Available data

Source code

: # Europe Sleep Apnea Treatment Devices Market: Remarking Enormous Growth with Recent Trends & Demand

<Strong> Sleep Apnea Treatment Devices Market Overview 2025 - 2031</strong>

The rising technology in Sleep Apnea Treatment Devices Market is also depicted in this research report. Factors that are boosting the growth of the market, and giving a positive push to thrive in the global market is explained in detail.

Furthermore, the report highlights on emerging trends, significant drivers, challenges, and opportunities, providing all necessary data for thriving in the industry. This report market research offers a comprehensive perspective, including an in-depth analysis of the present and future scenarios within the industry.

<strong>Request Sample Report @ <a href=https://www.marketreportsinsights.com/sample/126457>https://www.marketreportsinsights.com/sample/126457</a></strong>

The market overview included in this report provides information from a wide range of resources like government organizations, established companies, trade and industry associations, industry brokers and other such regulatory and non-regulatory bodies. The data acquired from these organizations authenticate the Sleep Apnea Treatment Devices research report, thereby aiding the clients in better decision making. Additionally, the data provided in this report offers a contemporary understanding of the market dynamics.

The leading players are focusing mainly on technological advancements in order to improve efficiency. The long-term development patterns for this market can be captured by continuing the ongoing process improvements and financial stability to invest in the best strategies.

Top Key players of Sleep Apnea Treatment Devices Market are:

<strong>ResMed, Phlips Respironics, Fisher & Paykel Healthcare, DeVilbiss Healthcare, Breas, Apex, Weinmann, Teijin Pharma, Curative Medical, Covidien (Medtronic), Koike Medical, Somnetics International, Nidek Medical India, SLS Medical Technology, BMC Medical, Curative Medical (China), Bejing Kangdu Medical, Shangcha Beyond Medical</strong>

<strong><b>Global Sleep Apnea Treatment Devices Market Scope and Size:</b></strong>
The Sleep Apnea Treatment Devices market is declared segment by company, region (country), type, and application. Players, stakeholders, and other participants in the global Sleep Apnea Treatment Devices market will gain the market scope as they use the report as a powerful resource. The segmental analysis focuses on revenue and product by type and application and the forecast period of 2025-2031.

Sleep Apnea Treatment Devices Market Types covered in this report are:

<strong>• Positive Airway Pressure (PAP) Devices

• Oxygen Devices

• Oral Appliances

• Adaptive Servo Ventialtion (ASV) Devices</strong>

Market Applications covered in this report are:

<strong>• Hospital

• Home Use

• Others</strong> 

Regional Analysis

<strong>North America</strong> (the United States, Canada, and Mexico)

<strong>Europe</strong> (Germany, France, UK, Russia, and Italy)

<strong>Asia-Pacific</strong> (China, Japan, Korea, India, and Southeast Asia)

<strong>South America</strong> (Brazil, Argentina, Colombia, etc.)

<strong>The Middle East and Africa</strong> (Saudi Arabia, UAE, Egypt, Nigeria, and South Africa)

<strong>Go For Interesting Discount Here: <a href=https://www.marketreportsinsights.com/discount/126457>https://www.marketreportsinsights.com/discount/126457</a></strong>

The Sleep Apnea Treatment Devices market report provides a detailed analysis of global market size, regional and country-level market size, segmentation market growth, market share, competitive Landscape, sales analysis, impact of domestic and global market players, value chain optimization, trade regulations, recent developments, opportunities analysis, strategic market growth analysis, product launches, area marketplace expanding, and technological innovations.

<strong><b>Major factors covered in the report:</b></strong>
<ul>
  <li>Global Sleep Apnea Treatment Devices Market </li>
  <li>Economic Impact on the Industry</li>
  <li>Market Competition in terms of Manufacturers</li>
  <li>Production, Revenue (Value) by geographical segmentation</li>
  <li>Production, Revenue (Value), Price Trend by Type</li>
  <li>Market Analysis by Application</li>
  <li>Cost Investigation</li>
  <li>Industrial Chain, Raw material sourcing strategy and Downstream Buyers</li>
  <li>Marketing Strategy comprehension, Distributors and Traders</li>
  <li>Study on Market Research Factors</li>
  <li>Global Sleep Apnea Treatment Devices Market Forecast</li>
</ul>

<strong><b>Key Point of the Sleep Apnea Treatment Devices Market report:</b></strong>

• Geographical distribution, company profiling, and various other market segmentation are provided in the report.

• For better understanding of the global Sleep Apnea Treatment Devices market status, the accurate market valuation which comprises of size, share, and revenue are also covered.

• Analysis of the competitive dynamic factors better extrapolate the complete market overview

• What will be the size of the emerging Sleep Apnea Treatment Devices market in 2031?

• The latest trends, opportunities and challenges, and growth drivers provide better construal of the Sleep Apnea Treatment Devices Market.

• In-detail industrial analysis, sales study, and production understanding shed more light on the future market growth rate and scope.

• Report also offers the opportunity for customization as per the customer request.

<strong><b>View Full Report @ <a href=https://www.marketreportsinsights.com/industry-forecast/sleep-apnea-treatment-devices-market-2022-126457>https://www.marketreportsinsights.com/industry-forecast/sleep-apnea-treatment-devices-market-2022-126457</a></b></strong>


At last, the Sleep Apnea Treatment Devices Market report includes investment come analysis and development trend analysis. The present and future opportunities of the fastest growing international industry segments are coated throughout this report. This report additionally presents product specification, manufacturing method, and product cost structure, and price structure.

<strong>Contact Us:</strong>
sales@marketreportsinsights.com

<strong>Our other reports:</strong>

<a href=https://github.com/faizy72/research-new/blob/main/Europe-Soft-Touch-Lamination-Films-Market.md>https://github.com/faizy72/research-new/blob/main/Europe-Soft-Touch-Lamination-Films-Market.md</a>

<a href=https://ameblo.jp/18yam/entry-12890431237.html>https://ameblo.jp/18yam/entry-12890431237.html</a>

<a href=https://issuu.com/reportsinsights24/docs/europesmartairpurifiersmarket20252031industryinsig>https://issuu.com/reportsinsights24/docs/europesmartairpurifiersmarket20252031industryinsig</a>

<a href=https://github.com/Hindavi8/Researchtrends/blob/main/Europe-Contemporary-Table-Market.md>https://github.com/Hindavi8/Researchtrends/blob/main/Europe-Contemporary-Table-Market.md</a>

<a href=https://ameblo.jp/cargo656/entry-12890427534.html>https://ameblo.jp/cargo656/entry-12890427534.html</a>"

Task instructions
This exercise calls for repeating every line of the data exactly.

Final answer
Source code

: # Europe Sleep Apnea Treatment Devices Market: Remarking Enormous Growth with Recent Trends & Demand

<Strong> Sleep Apnea Treatment Devices Market Overview 2025 - 2031</strong>

The rising technology in Sleep Apnea Treatment Devices Market is also depicted in this research report. Factors that are boosting the growth of the market, and giving a positive push to thrive in the global market is explained in detail.

Furthermore, the report highlights on emerging trends, significant drivers, challenges, and opportunities, providing all necessary data for thriving in the industry. This report market research offers a comprehensive perspective, including an in-depth analysis of the present and future scenarios within the industry.

<strong>Request Sample Report @ <a href=https://www.marketreportsinsights.com/sample/126457>https://www.marketreportsinsights.com/sample/126457</a></strong>

The market overview included in this report provides information from a wide range of resources like government organizations, established companies, trade and industry associations, industry brokers and other such regulatory and non-regulatory bodies. The data acquired from these organizations authenticate the Sleep Apnea Treatment Devices research report, thereby aiding the clients in better decision making. Additionally, the data provided in this report offers a contemporary understanding of the market dynamics.

The leading players are focusing mainly on technological advancements in order to improve efficiency. The long-term development patterns for this market can be captured by continuing the ongoing process improvements and financial stability to invest in the best strategies.

Top Key players of Sleep Apnea Treatment Devices Market are:

<strong>ResMed, Phlips Respironics, Fisher & Paykel Healthcare, DeVilbiss Healthcare, Breas, Apex, Weinmann, Teijin Pharma, Curative Medical, Covidien (Medtronic), Koike Medical, Somnetics International, Nidek Medical India, SLS Medical Technology, BMC Medical, Curative Medical (China), Bejing Kangdu Medical, Shangcha Beyond Medical</strong>

<strong><b>Global Sleep Apnea Treatment Devices Market Scope and Size:</b></strong>
The Sleep Apnea Treatment Devices market is declared segment by company, region (country), type, and application. Players, stakeholders, and other participants in the global Sleep Apnea Treatment Devices market will gain the market scope as they use the report as a powerful resource. The segmental analysis focuses on revenue and product by type and application and the forecast period of 2025-2031.

Sleep Apnea Treatment Devices Market Types covered in this report are:

<strong>• Positive Airway Pressure (PAP) Devices

• Oxygen Devices

• Oral Appliances

• Adaptive Servo Ventialtion (ASV) Devices</strong>

Market Applications covered in this report are:

<strong>• Hospital

• Home Use

• Others</strong> 

Regional Analysis

<strong>North America</strong> (the United States, Canada, and Mexico)

<strong>Europe</strong> (Germany, France, UK, Russia, and Italy)

<strong>Asia-Pacific</strong> (China, Japan, Korea, India, and Southeast Asia)

<strong>South America</strong> (Brazil, Argentina, Colombia, etc.)

<strong>The Middle East and Africa</strong> (Saudi Arabia, UAE, Egypt, Nigeria, and South Africa)

<strong>Go For Interesting Discount Here: <a href=https://www.marketreportsinsights.com/discount/126457>https://www.marketreportsinsights.com/discount/126457</a></strong>

The Sleep Apnea Treatment Devices market report provides a detailed analysis of global market size, regional and country-level market size, segmentation market growth, market share, competitive Landscape, sales analysis, impact of domestic and global market players, value chain optimization, trade regulations, recent developments, opportunities analysis, strategic market growth analysis, product launches, area marketplace expanding, and technological innovations.

<strong><b>Major factors covered in the report:</b></strong>
<ul>
  <li>Global Sleep Apnea Treatment Devices Market </li>
  <li>Economic Impact on the Industry</li>
  <li>Market Competition in terms of Manufacturers</li>
  <li>Production, Revenue (Value) by geographical segmentation</li>
  <li>Production, Revenue (Value), Price Trend by Type</li>
  <li>Market Analysis by Application</li>
  <li>Cost Investigation</li>
  <li>Industrial Chain, Raw material sourcing strategy and Downstream Buyers</li>
  <li>Marketing Strategy comprehension, Distributors and Traders</li>
  <li>Study on Market Research Factors</li>
  <li>Global Sleep Apnea Treatment Devices Market Forecast</li>
</ul>

<strong><b>Key Point of the Sleep Apnea Treatment Devices Market report:</b></strong>

• Geographical distribution, company profiling, and various other market segmentation are provided in the report.

• For better understanding of the global Sleep Apnea Treatment Devices market status, the accurate market valuation which comprises of size, share, and revenue are also covered.

• Analysis of the competitive dynamic factors better extrapolate the complete market overview

• What will be the size of the emerging Sleep Apnea Treatment Devices market in 2031?

• The latest trends, opportunities and challenges, and growth drivers provide better construal of the Sleep Apnea Treatment Devices Market.

• In-detail industrial analysis, sales study, and production understanding shed more light on the future market growth rate and scope.

• Report also offers the opportunity for customization as per the customer request.

<strong><b>View Full Report @ <a href=https://www.marketreportsinsights.com/industry-forecast/sleep-apnea-treatment-devices-market-2022-126457>https://www.marketreportsinsights.com/industry-forecast/sleep-apnea-treatment-devices-market-2022-126457</a></b></strong>


At last, the Sleep Apnea Treatment Devices Market report includes investment come analysis and development trend analysis. The present and future opportunities of the fastest growing international industry segments are coated throughout this report. This report additionally presents product specification, manufacturing method, and product cost structure, and price structure.

<strong>Contact Us:</strong>
sales@marketreportsinsights.com

<strong>Our other reports:</strong>

<a href=https://github.com/faizy72/research-new/blob/main/Europe-Soft-Touch-Lamination-Films-Market.md>https://github.com/faizy72/research-new/blob/main/Europe-Soft-Touch-Lamination-Films-Market.md</a>

<a href=https://ameblo.jp/18yam/entry-12890431237.html>https://ameblo.jp/18yam/entry-12890431237.html</a>

<a href=https://issuu.com/reportsinsights24/docs/europesmartairpurifiersmarket20252031industryinsig>https://issuu.com/reportsinsights24/docs/europesmartairpurifiersmarket20252031industryinsig</a>

<a href=https://github.com/Hindavi8/Researchtrends/blob/main/Europe-Contemporary-Table-Market.md>https://github.com/Hindavi8/Researchtrends/blob/main/Europe-Contemporary-Table-Market.md</a>

<a href=https://ameblo.jp/cargo656/entry-12890427534.html>https://ameblo.jp/cargo656/entry-12890427534.html</a>"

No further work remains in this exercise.